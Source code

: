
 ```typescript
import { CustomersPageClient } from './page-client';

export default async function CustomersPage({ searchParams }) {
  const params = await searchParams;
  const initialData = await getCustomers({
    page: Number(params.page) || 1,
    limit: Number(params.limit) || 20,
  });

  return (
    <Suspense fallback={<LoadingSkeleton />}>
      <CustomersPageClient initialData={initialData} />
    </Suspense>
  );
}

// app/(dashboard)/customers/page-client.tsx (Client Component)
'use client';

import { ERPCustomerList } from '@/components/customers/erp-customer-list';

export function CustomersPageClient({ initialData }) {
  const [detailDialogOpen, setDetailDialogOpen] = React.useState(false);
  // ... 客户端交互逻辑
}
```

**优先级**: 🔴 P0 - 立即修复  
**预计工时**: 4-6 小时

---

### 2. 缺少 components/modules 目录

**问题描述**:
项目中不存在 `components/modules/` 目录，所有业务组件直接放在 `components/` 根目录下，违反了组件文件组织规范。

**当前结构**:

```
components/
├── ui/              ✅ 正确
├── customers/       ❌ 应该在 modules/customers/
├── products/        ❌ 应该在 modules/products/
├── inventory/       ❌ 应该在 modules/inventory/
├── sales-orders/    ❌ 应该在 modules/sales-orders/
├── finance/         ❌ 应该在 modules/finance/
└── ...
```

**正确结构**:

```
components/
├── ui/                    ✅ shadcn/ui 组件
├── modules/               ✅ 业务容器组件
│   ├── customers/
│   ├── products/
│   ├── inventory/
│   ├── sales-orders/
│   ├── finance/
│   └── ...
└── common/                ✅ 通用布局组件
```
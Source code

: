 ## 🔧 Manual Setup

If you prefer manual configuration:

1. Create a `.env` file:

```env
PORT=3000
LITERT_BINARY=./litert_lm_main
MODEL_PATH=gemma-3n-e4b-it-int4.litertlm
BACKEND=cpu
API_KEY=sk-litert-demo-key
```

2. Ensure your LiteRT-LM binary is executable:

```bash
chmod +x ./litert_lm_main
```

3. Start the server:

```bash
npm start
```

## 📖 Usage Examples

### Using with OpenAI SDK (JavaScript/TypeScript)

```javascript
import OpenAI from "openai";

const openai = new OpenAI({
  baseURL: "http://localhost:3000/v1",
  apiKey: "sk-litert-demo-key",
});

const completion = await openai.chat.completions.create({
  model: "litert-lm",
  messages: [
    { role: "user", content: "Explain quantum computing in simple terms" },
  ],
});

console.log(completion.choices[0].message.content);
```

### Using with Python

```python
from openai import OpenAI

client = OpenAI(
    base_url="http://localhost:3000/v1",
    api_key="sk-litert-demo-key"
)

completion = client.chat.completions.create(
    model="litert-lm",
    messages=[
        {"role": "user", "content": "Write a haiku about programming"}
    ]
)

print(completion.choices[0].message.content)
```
○ ○ ○ ○
[REQUIRED WORK] Only lines holding the string "const" are wanted; gather each one from the entries above.

[EXPECTED ANSWER]
  const params = await searchParams;
  const initialData = await getCustomers({
  const [detailDialogOpen, setDetailDialogOpen] = React.useState(false);
const openai = new OpenAI({
const completion = await openai.chat.completions.create({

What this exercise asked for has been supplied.